It depends on how well you can adapt and how many people are willing to support you. From a "color-seeing perspective", the colors that we see can be described as "arbitrary" and "following patterns". Arbitrary in the sense that people have come to prefer certain color over others - in the case of text, our "advisors" are always insisting on gray text color. If it is dark black, they get annoyed. (As a programmer, you could consider me color-blind in the sense that I don't really care a whole lot, I just change the color when it is asked for). "Following a pattern" in the sense that they are choosing gray in order to prevent the text from appearing too prominent in the page.
So as a programmer, I just change the color and to me it is arbitrary. If I wanted to improve UX, I would follow the above rule with graduations. That is a colorblind example, but colors are the same. They follow certain rules, certain colors go with certain colors and not with certain colors, and people like certain colors and not certain colors. There are 255^3 colors that are possible on the web, but I would speculate that most of the colors used are in a very small range. Which means that there are a number of "acceptable" blues, "acceptable" yellows and "acceptable" reds which you can learn and which may even be specified for you. You could learn maybe 3 of each and learn rules of color from others, either online or by your own research. Do you know that "red" is a very "dangerous" color and has no place except for alerts, warning, negativity, etc.

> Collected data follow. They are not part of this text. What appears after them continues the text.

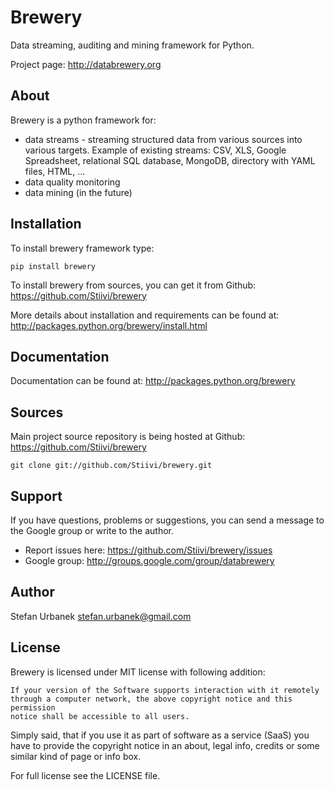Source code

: Brewery
=======

Data streaming, auditing and mining framework for Python.

Project page: http://databrewery.org

About
-----

Brewery is a python framework for:
* data streams - streaming structured data from various sources into various targets. Example of 
  existing streams: CSV, XLS, Google Spreadsheet, relational SQL database, MongoDB, directory with YAML
  files, HTML, ...
* data quality monitoring
* data mining (in the future)

Installation
------------

To install brewery framework type:

    pip install brewery


To install brewery from sources, you can get it from Github: 
https://github.com/Stiivi/brewery

More details about installation and requirements can be found at: 
    http://packages.python.org/brewery/install.html


Documentation
-------------

Documentation can be found at: http://packages.python.org/brewery


Sources
-------

Main project source repository is being hosted at Github: https://github.com/Stiivi/brewery

    git clone git://github.com/Stiivi/brewery.git

Support
-------

If you have questions, problems or suggestions, you can send a message to the 
Google group or write to the author.

* Report issues here: https://github.com/Stiivi/brewery/issues
* Google group: http://groups.google.com/group/databrewery


Author
------

Stefan Urbanek <stefan.urbanek@gmail.com>

License
-------

Brewery is licensed under MIT license with following addition:

    If your version of the Software supports interaction with it remotely 
    through a computer network, the above copyright notice and this permission 
    notice shall be accessible to all users.

Simply said, that if you use it as part of software as a service (SaaS) you 
have to provide the copyright notice in an about, legal info, credits or some 
similar kind of page or info box.

For full license see the LICENSE file.

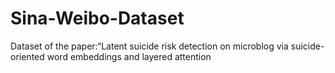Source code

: # Sina-Weibo-Dataset
Dataset of the paper:“Latent suicide risk detection on microblog via suicide-oriented word embeddings and layered attention
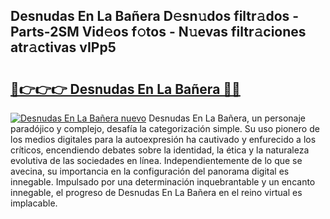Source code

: ## Desnudas En La Bañera D𝚎sn𝚞dos filtr𝚊dos - Parts-2SM Vid𝚎os f𝚘tos - N𝚞evas filtr𝚊ciones atr𝚊ctivas vIPp5

# <h2><a href="http://mb0jb6r.tromn.icu/?c=Desnudas+En+La+Ba%c3%b1era">🔗👉👉👉 Desnudas En La Bañera 🔗🔗</a></h2>

[![Desnudas En La Bañera nuevo](https://i.imgur.com/pEAQMta.gif)](http://mb0jb6r.tromn.icu/?c=Desnudas+En+La+Ba%c3%b1era)
Desnudas En La Bañera, un personaje paradójico y complejo, desafía la categorización simple. Su uso pionero de los medios digitales para la autoexpresión ha cautivado y enfurecido a los críticos, encendiendo debates sobre la identidad, la ética y la naturaleza evolutiva de las sociedades en línea. Independientemente de lo que se avecina, su importancia en la configuración del panorama digital es innegable. Impulsado por una determinación inquebrantable y un encanto innegable, el progreso de Desnudas En La Bañera en el reino virtual es implacable.

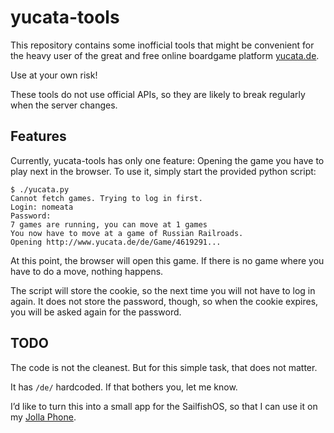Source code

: yucata-tools
============

This repository contains some inofficial tools that might be convenient for the
heavy user of the great and free online boardgame platform [yucata.de].

Use at your own risk!

These tools do not use official APIs, so they are likely to break regularly
when the server changes.

Features
--------

Currently, yucata-tools has only one feature: Opening the game you have to play
next in the browser. To use it, simply start the provided python script:

    $ ./yucata.py
    Cannot fetch games. Trying to log in first.
    Login: nomeata
    Password: 
    7 games are running, you can move at 1 games
    You now have to move at a game of Russian Railroads.
    Opening http://www.yucata.de/de/Game/4619291...
    
At this point, the browser will open this game. If there is no game where you
have to do a move, nothing happens.

The script will store the cookie, so the next time you will not have to log in
again. It does not store the password, though, so when the cookie expires, you
will be asked again for the password.

TODO
----

The code is not the cleanest. But for this simple task, that does not matter.

It has `/de/` hardcoded. If that bothers you, let me know.

I’d like to turn this into a small app for the SailfishOS, so that I can use it
on my [Jolla Phone].

[yucata.de]: http://yucata.de/
[Jolla Phone]: http://jolla.com/
 
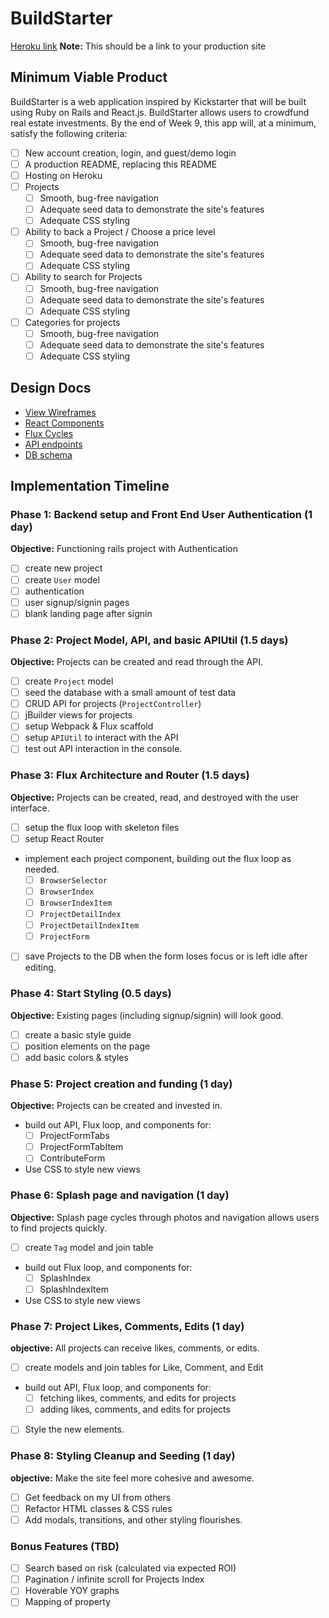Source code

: # BuildStarter

[Heroku link][heroku] **Note:** This should be a link to your production site

[heroku]: https://salty-lake-96978.herokuapp.com/

## Minimum Viable Product

BuildStarter is a web application inspired by Kickstarter that will be built using Ruby on Rails and React.js.  BuildStarter allows users to crowdfund real estate investments.  By the end of Week 9, this app will, at a minimum, satisfy the following criteria:

- [ ] New account creation, login, and guest/demo login
- [ ] A production README, replacing this README
- [ ] Hosting on Heroku
- [ ] Projects
  - [ ] Smooth, bug-free navigation
  - [ ] Adequate seed data to demonstrate the site's features
  - [ ] Adequate CSS styling
- [ ] Ability to back a Project / Choose a price level
  - [ ] Smooth, bug-free navigation
  - [ ] Adequate seed data to demonstrate the site's features
  - [ ] Adequate CSS styling
- [ ] Ability to search for Projects
  - [ ] Smooth, bug-free navigation
  - [ ] Adequate seed data to demonstrate the site's features
  - [ ] Adequate CSS styling
-  [ ] Categories for projects
  - [ ] Smooth, bug-free navigation
  - [ ] Adequate seed data to demonstrate the site's features
  - [ ] Adequate CSS styling

## Design Docs
* [View Wireframes][views]
* [React Components][components]
* [Flux Cycles][flux-cycles]
* [API endpoints][api-endpoints]
* [DB schema][schema]

[views]: docs/views.md
[components]: docs/components.md
[flux-cycles]: docs/flux-cycles.md
[api-endpoints]: docs/api-endpoints.md
[schema]: docs/schema.md

## Implementation Timeline

### Phase 1: Backend setup and Front End User Authentication (1 day)

**Objective:** Functioning rails project with Authentication

- [ ] create new project
- [ ] create `User` model
- [ ] authentication
- [ ] user signup/signin pages
- [ ] blank landing page after signin

### Phase 2: Project Model, API, and basic APIUtil (1.5 days)

**Objective:** Projects can be created and read through
the API.

- [ ] create `Project` model
- [ ] seed the database with a small amount of test data
- [ ] CRUD API for projects (`ProjectController`)
- [ ] jBuilder views for projects
- [ ] setup Webpack & Flux scaffold
- [ ] setup `APIUtil` to interact with the API
- [ ] test out API interaction in the console.

### Phase 3: Flux Architecture and Router (1.5 days)

**Objective:** Projects can be created, read, and destroyed with the
user interface.

- [ ] setup the flux loop with skeleton files
- [ ] setup React Router
- implement each project component, building out the flux loop as needed.
  - [ ] `BrowserSelector`
  - [ ] `BrowserIndex`
  - [ ] `BrowserIndexItem`
  - [ ] `ProjectDetailIndex`
  - [ ] `ProjectDetailIndexItem`
  - [ ] `ProjectForm`
- [ ] save Projects to the DB when the form loses focus or is left idle
  after editing.

### Phase 4: Start Styling (0.5 days)

**Objective:** Existing pages (including signup/signin) will look good.

- [ ] create a basic style guide
- [ ] position elements on the page
- [ ] add basic colors & styles

### Phase 5: Project creation and funding (1 day)

**Objective:** Projects can be created and invested in.

- build out API, Flux loop, and components for:
  - [ ] ProjectFormTabs
  - [ ] ProjectFormTabItem
  - [ ] ContributeForm

- Use CSS to style new views

### Phase 6: Splash page and navigation (1 day)

**Objective:** Splash page cycles through photos and navigation allows users to find projects quickly.

- [ ] create `Tag` model and join table
- build out Flux loop, and components for:
  - [ ] SplashIndex
  - [ ] SplashIndexItem
- Use CSS to style new views

### Phase 7: Project Likes, Comments, Edits (1 day)

**objective:** All projects can receive likes, comments, or edits.

- [ ] create models and join tables for Like, Comment, and Edit
- build out API, Flux loop, and components for:
  - [ ] fetching likes, comments, and edits for projects
  - [ ] adding likes, comments, and edits for projects
- [ ] Style the new elements.

### Phase 8: Styling Cleanup and Seeding (1 day)

**objective:** Make the site feel more cohesive and awesome.

- [ ] Get feedback on my UI from others
- [ ] Refactor HTML classes & CSS rules
- [ ] Add modals, transitions, and other styling flourishes.

### Bonus Features (TBD)
- [ ] Search based on risk (calculated via expected ROI)
- [ ] Pagination / infinite scroll for Projects Index
- [ ] Hoverable YOY graphs
- [ ] Mapping of property

[phase-one]: docs/phases/phase1.md
[phase-two]: docs/phases/phase2.md
[phase-three]: docs/phases/phase3.md
[phase-four]: docs/phases/phase4.md
[phase-five]: docs/phases/phase5.md
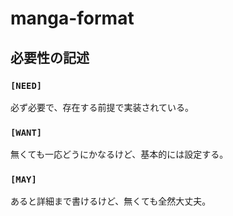 # manga-format

## 必要性の記述

### `[NEED]`

必ず必要で、存在する前提で実装されている。

### `[WANT]`

無くても一応どうにかなるけど、基本的には設定する。

### `[MAY]`

あると詳細まで書けるけど、無くても全然大丈夫。
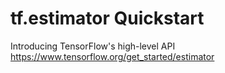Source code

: # tf.estimator Quickstart

Introducing TensorFlow's high-level API
https://www.tensorflow.org/get_started/estimator
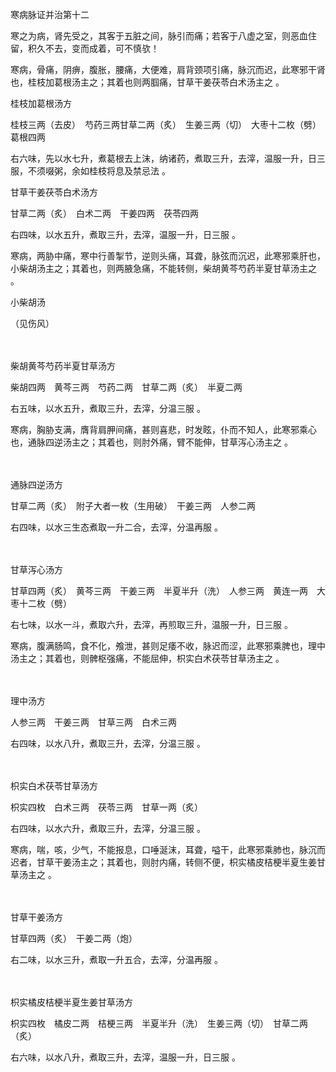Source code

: 寒病脉证并治第十二

寒之为病，肾先受之，其客于五脏之间，脉引而痛；若客于八虚之室，则恶血住留，积久不去，变而成着，可不慎欤！

寒病，骨痛，阴痹，腹胀，腰痛，大便难，肩背颈项引痛，脉沉而迟，此寒邪干肾也，桂枝加葛根汤主之；其着也则两腘痛，甘草干姜茯苓白术汤主之 。

桂枝加葛根汤方

桂枝三两（去皮）　芍药三两甘草二两（炙）　生姜三两（切）　大枣十二枚（劈）　葛根四两

右六味，先以水七升，煮葛根去上沫，纳诸药，煮取三升，去滓，温服一升，日三服，不须啜粥，余如桂枝将息及禁忌法 。

甘草干姜茯苓白术汤方

甘草二两（炙）　白术二两　干姜四两　茯苓四两

右四味，以水五升，煮取三升，去滓，温服一升，日三服 。

寒病，两胁中痛，寒中行善掣节，逆则头痛，耳聋，脉弦而沉迟，此寒邪乘肝也，小柴胡汤主之；其着也，则两腋急痛，不能转侧，柴胡黄芩芍药半夏甘草汤主之 。

小柴胡汤

（见伤风）

 　 　 

柴胡黄芩芍药半夏甘草汤方

柴胡四两　黄芩三两　芍药二两　甘草二两（炙）　半夏二两

右五味，以水五升，煮取三升，去滓，分温三服 。

寒病，胸胁支满，膺背肩胛间痛，甚则喜悲，时发眩，仆而不知人，此寒邪乘心也，通脉四逆汤主之；其着也，则肘外痛，臂不能伸，甘草泻心汤主之 。

 　 　 

通脉四逆汤方

甘草二两（炙）　附子大者一枚（生用破）　干姜三两　人参二两

右四味，以水三生态煮取一升二合，去滓，分温再服 。

 　 　 

甘草泻心汤方

甘草四两（炙）　黄芩三两　干姜三两　半夏半升（洗）　人参三两　黄连一两　大枣十二枚（劈）

右七味，以水一斗，煮取六升，去滓，再煎取三升，温服一升，日三服 。

寒病，腹满肠鸣，食不化，飧泄，甚则足痿不收，脉迟而涩，此寒邪乘脾也，理中汤主之；其着也，则髀枢强痛，不能屈伸，枳实白术茯苓甘草汤主之 。

 　 　 

理中汤方

人参三两　干姜三两　甘草三两　白术三两

右四味，以水八升，煮取三升，去滓，分温三服 。

 　 　 

枳实白术茯苓甘草汤方

枳实四枚　白术三两　茯苓三两　甘草一两（炙）

右四味，以水六升，煮取三升，去滓，分温三服 。

寒病，喘，咳，少气，不能报息，口唾涎沫，耳聋，嗌干，此寒邪乘肺也，脉沉而迟者，甘草干姜汤主之；其着也，则肘内痛，转侧不便，枳实橘皮桔梗半夏生姜甘草汤主之 。

 　 　 

甘草干姜汤方

甘草四两（炙）　干姜二两（炮）

右二味，以水三升，煮取一升五合，去滓，分温再服 。

 　 　 

枳实橘皮桔梗半夏生姜甘草汤方

枳实四枚　橘皮二两　桔梗三两　半夏半升（洗）　生姜三两（切）　甘草二两（炙）

右六味，以水八升，煮取三升，去滓，温服一升，日三服 。

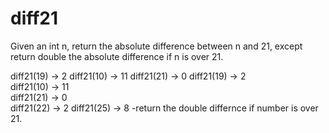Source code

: # diff21

Given an int n, return the absolute difference between n and 21, except return double the absolute difference if n is over 21.


diff21(19) → 2
diff21(10) → 11
diff21(21) → 0
diff21(19) → 2	
diff21(10) → 11			
diff21(21) → 0	
diff21(22) → 2
diff21(25) → 8 -return the double differnce if number is over 21.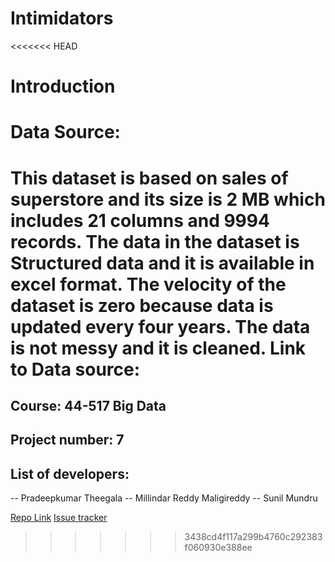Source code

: # Intimidators
<<<<<<< HEAD









# Introduction


# Data Source:
This dataset is based on sales of superstore and its size is 2 MB which includes 21 columns and 9994 records. The data in the dataset is Structured data and it is available in excel format. The velocity of the dataset is zero because data is updated every four years. The data is not messy and it is cleaned.
Link to Data source: [](https://www.kaggle.com/aksha17/superstore-sales)
=======
## Course: 44-517 Big Data
## Project number: 7
## List of developers:
-- Pradeepkumar Theegala
-- Millindar Reddy Maligireddy
-- Sunil Mundru

[Repo Link](https://github.com/pradeepkumartheegala/Intimidators)
[Issue tracker](https://github.com/pradeepkumartheegala/Intimidators/issues)
>>>>>>> 3438cd4f117a299b4760c292383f060930e388ee
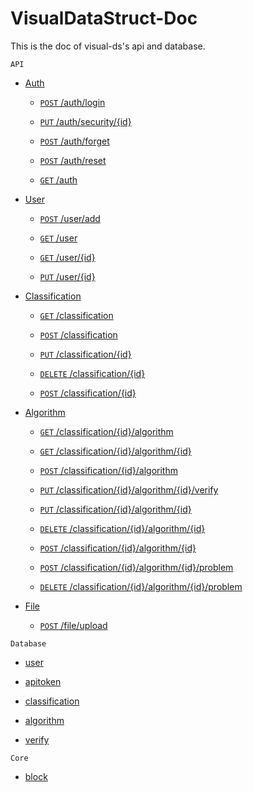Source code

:# VisualDataStruct-Doc

This is the doc of visual-ds's api and database.

`API`

- [Auth](./api/auth/index.md "list of auth api")

     - [`POST` /auth/login](./api/auth/login.md "doc of login api")

     - [`PUT` /auth/security/{id}](./api/auth/security.md "doc of change password api")

     - [`POST` /auth/forget](./api/auth/forget.md "doc of forget password api")

     - [`POST` /auth/reset](./api/auth/reset.md "doc of reset password api")

     - [`GET` /auth](./api/auth/getAuth.md "doc of get auth api")

- [User](./api/user/index.md "list of user api")

     - [`POST` /user/add](./api/user/add.md "doc of add user api")

     - [`GET` /user](./api/user/userList.md "doc of user list api")

     - [`GET` /user/{id}](./api/user/userDetail.md "doc of user detail api")

     - [`PUT` /user/{id}](./api/user/profile.md "doc of change user api")

- [Classification](./api/classification/index.md "list of classification api")

     - [`GET` /classification](./api/classification/classificationList.md "doc of get classification list api")

     - [`POST` /classification](./api/classification/add.md "doc of add classification api")

     - [`PUT` /classification/{id}](./api/classification/change.md "doc of change classification api")
     
     - [`DELETE` /classification/{id}](./api/classification/delete.md "doc of delete classification api")

     - [`POST` /classification/{id}](./api/classification/restore.md "doc of restore classification api")

- [Algorithm](./api/algorithm/index.md "list of algorithm api")

     - [`GET` /classification/{id}/algorithm](./api/algorithm/list.md "doc of get algorithm list api")

     - [`GET` /classification/{id}/algorithm/{id}](./api/algorithm/detail.md "doc of algorithm detail api")

     - [`POST` /classification/{id}/algorithm](./api/algorithm/add.md "doc of add algorithm api")

     - [`PUT` /classification/{id}/algorithm/{id}/verify](./api/algorithm/verify.md "doc of verify algorithm api")
     
     - [`PUT` /classification/{id}/algorithm/{id}](./api/algorithm/change.md "doc of change algorithm api")

     - [`DELETE` /classification/{id}/algorithm/{id}](./api/algorithm/delete.md)

     - [`POST` /classification/{id}/algorithm/{id}](./api/algorithm/restore.md)

     - [`POST` /classification/{id}/algorithm/{id}/problem](./api/algorithm/addProblem.md)

     - [`DELETE` /classification/{id}/algorithm/{id}/problem](./api/algorithm/deleteProblem.md)

- [File](./api/file/index.md "list of file api")

     - [`POST` /file/upload](./api/file/upload.md "doc of upload file api")

`Database`

- [user](./database/user.md "doc of table user")

- [apitoken](./database/apitoken.md "doc of table api-token")

- [classification](./database/classification.md "doc of table classification")

- [algorithm](./database/algorithm.md "doc of table algorithm")

- [verify](./database/verify.md "doc of table verify") 

`Core`

- [block](./blocks.md "doc of database")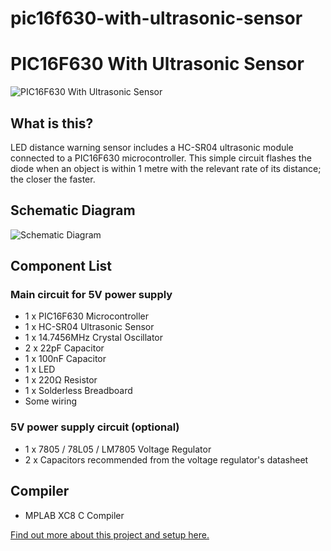 # pic16f630-with-ultrasonic-sensor


# PIC16F630 With Ultrasonic Sensor

![PIC16F630 With Ultrasonic Sensor](https://gellai.com/wp-content/uploads/2019/04/ultrasonic-distance-sensor-demo.gif)

## What is this?
LED distance warning sensor includes a HC-SR04 ultrasonic module connected to a PIC16F630 microcontroller. This simple circuit flashes the diode when an object is within 1 metre with the relevant rate of its distance; the closer the faster.

## Schematic Diagram
![Schematic Diagram](https://gellai.com/wp-content/uploads/2019/04/pic16f630-hc-sr04-schematic-diagram.jpg)

## Component List

### Main circuit for 5V power supply
  - 1 x PIC16F630 Microcontroller
  - 1 x HC-SR04 Ultrasonic Sensor
  - 1 x 14.7456MHz Crystal Oscillator
  - 2 x 22pF Capacitor
  - 1 x 100nF Capacitor
  - 1 x LED
  - 1 x 220Ω Resistor
  - 1 x Solderless Breadboard
  - Some wiring

### 5V power supply circuit (optional)
  - 1 x 7805 / 78L05 / LM7805 Voltage Regulator
  - 2 x Capacitors recommended from the voltage regulator's datasheet

## Compiler
  - MPLAB XC8 C Compiler

[Find out more about this project and setup here.](https://gellai.com/ultrasonic-distance-sensor-with-pic16f630-microcontroller/)
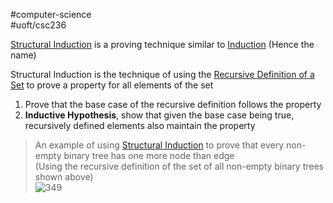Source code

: #computer-science  
#uoft/csc236 

[Structural Induction](.md) is a proving technique similar to [Induction](Induction.md) (Hence the name)

Structural Induction is the technique of using the [Recursive Definition of a Set](Recursively%20Defined%20Set.md) to prove a property for all elements of the set
1. Prove that the base case of the recursive definition follows the property
2. **Inductive Hypothesis**, show that given the base case being true, recursively defined elements also maintain the property

> An example of using [Structural Induction](.md) to prove that every non-empty binary tree has one more node than edge  
> (Using the recursive definition of the set of all non-empty binary trees shown above)  
> ![349](Pasted%20image%2020240612153053.png)
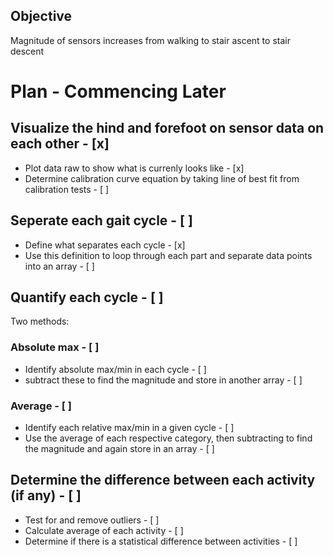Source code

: ## Objective
Magnitude of sensors increases from walking to stair ascent to stair descent

# Plan - Commencing Later
## Visualize the hind and forefoot on sensor data on each other - [x]
- Plot data raw to show what is currenly looks like - [x]
- Determine calibration curve equation by taking line of best fit from calibration tests - [ ]
## Seperate each gait cycle - [ ]
- Define what separates each cycle - [x]
- Use this definition to loop through each part and separate data points into an array - [ ]
## Quantify each cycle - [ ]
Two methods:
### Absolute max - [ ]
- Identify absolute max/min in each cycle - [ ]
- subtract these to find the magnitude and store in another array - [ ]
### Average - [ ]
- Identify each relative max/min in a given cycle - [ ]
- Use the average of each respective category, then subtracting to find the magnitude and again store in an array - [ ]
## Determine the difference between each activity (if any) - [ ]
- Test for and remove outliers - [ ]
- Calculate average of each activity - [ ]
- Determine if there is a statistical difference between activities - [ ]
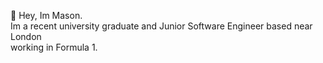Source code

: 👋 Hey, Im Mason.  
Im a recent university graduate and Junior Software Engineer based near London  
working in Formula 1.

<!---
Mason-Edwards/Mason-Edwards is a ✨ special ✨ repository because its `README.md` (this file) appears on your GitHub profile.
You can click the Preview link to take a look at your changes.
--->
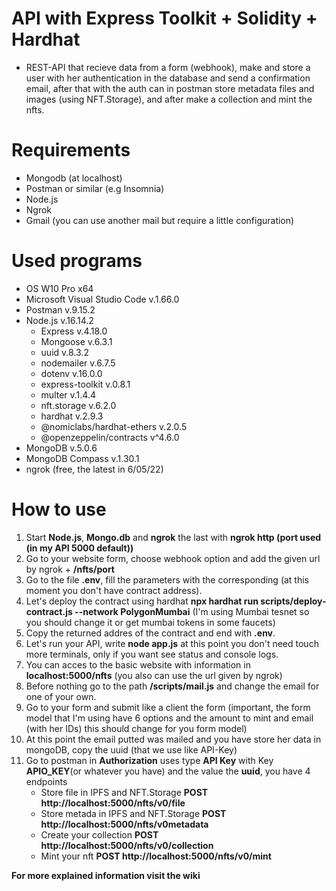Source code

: # API with Express Toolkit + Solidity + Hardhat

- REST-API that recieve data from a form (webhook), make and store a user with her authentication in the database and send a confirmation email, after that with the auth can in postman store metadata files and images (using NFT.Storage), and after make a collection and mint the nfts.

# Requirements

- Mongodb (at localhost)
- Postman or similar (e.g Insomnia)
- Node.js
- Ngrok
- Gmail (you can use another mail but require a little configuration)

# Used programs

- OS W10 Pro x64
- Microsoft Visual Studio Code v.1.66.0
- Postman v.9.15.2
- Node.js v.16.14.2
  - Express v.4.18.0
  - Mongoose v.6.3.1
  - uuid v.8.3.2
  - nodemailer v.6.7.5
  - dotenv v.16.0.0
  - express-toolkit v.0.8.1
  - multer v.1.4.4
  - nft.storage v.6.2.0
  - hardhat v.2.9.3
  - @nomiclabs/hardhat-ethers v.2.0.5
  - @openzeppelin/contracts v^4.6.0
- MongoDB v.5.0.6
- MongoDB Compass v.1.30.1
- ngrok (free, the latest in 6/05/22)

# How to use

1. Start **Node.js**, **Mongo.db** and **ngrok** the last with **ngrok http (port used (in my API 5000 default))**
1. Go to your website form, choose webhook option and add the given url by ngrok + **/nfts/port**
1. Go to the file **.env**, fill the parameters with the corresponding (at this moment you don't have contract address).
1. Let's deploy the contract using hardhat **npx hardhat run scripts/deploy-contract.js --network PolygonMumbai** (I'm using Mumbai tesnet so you should change it or get mumbai tokens in some faucets)
1. Copy the returned addres of the contract and end with **.env**.
1. Let's run your API, write **node app.js** at this point you don't need touch more terminals, only if you want see status and console logs.
1. You can acces to the basic website with information in **localhost:5000/nfts** (you also can use the url given by ngrok)
1. Before nothing go to the path **/scripts/mail.js** and change the email for one of your own.
1. Go to your form and submit like a client the form (important, the form model that I'm using have 6 options and the amount to mint and email (with her IDs) this should change for you form model)
1. At this point the email putted was mailed and you have store her data in mongoDB, copy the uuid (that we use like API-Key)
1. Go to postman in **Authorization** uses type **API Key** with Key **APIO_KEY**(or whatever you have) and the value the **uuid**, you have 4 endpoints
   - Store file in IPFS and NFT.Storage **POST http://localhost:5000/nfts/v0/file**
   - Store metada in IPFS and NFT.Storage **POST http://localhost:5000/nfts/v0metadata**
   - Create your collection **POST http://localhost:5000/nfts/v0/collection**
   - Mint your nft **POST http://localhost:5000/nfts/v0/mint**

**For more explained information visit the wiki**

That is a complex science, but you might be surprised to think that color see-ing is predictable. If you are good enough at UX, then you will just have someone else around you who fixes the colors, and some companies will support you in this. But ideally, you can just learn when to use dark blue, when to use light blue, the different shades of blue, etc and the colors that nobody wants to see like turquoise, etc. I'm not going to write that for you, but with difficulty, you could find that and begin producing designs, pretending like you know the colors. Take a look at this page? How many colors? I count: 2 yellows (answer box and tooltip), 2 blues, 1 blue so dark it looks like black (the "X" in UX), 1 dark yellow (brownish - ask question button), 2 greens and 1 red. Difficult, yes, but not rocket science.
Additionally, the answer by "Miles McCrocklin" has a rule for you. Check it out and learn it.